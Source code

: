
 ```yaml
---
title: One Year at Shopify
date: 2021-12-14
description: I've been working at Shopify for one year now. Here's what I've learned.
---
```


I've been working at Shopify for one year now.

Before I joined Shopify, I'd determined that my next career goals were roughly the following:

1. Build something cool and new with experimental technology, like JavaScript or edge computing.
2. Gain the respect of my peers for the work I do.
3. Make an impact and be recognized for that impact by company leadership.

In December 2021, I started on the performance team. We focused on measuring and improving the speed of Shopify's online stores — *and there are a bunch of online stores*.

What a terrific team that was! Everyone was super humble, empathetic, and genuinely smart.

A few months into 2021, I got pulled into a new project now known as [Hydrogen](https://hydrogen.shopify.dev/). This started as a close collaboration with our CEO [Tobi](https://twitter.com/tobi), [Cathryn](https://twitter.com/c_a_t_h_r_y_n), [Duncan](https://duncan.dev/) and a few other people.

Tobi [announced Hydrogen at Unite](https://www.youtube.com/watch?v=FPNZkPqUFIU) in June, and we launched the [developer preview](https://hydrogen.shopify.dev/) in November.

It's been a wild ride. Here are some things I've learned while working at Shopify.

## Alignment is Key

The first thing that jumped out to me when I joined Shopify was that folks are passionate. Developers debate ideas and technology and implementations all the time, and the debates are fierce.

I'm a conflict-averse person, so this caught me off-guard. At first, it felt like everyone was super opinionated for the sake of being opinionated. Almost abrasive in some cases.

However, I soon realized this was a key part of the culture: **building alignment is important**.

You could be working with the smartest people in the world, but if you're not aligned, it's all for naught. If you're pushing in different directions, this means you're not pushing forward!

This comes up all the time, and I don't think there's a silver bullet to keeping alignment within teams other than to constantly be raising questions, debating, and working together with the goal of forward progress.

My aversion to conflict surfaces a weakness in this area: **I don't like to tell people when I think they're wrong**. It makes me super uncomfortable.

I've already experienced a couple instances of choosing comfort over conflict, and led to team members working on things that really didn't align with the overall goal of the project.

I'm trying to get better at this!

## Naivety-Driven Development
--------------------------------
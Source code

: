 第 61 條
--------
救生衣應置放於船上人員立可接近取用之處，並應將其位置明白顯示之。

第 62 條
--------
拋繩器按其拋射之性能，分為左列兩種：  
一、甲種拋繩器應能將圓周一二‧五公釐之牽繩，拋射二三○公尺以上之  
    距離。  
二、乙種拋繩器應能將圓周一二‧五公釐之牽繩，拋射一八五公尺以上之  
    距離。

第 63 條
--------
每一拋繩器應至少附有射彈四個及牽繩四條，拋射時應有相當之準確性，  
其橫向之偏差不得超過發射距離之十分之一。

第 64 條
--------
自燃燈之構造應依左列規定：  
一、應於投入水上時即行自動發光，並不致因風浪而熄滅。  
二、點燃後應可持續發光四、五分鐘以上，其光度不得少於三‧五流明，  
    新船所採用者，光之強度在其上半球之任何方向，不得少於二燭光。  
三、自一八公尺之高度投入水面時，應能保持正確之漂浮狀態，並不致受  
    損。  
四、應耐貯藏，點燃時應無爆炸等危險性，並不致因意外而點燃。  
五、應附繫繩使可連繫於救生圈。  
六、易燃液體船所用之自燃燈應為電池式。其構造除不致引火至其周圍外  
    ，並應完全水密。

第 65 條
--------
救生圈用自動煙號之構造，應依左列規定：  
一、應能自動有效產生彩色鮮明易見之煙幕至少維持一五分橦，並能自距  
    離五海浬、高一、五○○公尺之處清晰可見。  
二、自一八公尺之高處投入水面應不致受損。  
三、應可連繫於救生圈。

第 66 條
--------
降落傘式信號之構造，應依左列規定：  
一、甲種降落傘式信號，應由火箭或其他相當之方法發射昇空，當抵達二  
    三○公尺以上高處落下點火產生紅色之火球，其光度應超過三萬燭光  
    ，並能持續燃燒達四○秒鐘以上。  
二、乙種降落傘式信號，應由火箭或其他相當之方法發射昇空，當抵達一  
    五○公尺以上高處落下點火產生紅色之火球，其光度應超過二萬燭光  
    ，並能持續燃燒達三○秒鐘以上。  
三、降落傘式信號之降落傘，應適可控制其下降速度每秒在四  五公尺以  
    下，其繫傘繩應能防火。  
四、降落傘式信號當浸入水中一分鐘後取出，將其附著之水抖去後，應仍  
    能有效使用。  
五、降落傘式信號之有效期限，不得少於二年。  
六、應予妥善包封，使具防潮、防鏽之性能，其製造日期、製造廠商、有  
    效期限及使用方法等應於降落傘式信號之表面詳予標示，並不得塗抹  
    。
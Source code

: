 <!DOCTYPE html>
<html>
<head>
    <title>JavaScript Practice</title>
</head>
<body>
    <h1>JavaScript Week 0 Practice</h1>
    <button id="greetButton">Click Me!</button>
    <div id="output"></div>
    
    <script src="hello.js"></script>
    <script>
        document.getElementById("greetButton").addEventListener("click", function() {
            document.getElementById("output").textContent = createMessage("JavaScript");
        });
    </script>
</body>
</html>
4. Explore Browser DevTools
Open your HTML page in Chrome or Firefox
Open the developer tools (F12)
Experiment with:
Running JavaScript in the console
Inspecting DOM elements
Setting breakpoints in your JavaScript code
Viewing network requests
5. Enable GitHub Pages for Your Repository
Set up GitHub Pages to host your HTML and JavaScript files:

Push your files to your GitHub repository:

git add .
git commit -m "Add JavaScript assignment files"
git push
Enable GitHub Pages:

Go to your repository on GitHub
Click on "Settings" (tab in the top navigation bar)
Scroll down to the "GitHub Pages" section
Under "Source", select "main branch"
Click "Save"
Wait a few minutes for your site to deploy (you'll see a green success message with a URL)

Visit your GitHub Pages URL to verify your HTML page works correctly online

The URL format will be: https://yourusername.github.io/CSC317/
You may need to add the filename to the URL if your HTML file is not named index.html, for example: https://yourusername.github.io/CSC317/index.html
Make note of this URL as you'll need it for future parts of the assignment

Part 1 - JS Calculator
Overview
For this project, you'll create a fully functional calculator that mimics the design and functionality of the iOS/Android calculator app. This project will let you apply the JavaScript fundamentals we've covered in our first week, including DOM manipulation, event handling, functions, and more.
--------------------------------
WHAT TO DO. How many lines in the records above contain the word "公尺以上高處落下點火產生紅色之火球"? Answer with the number alone.

SOLUTION. 2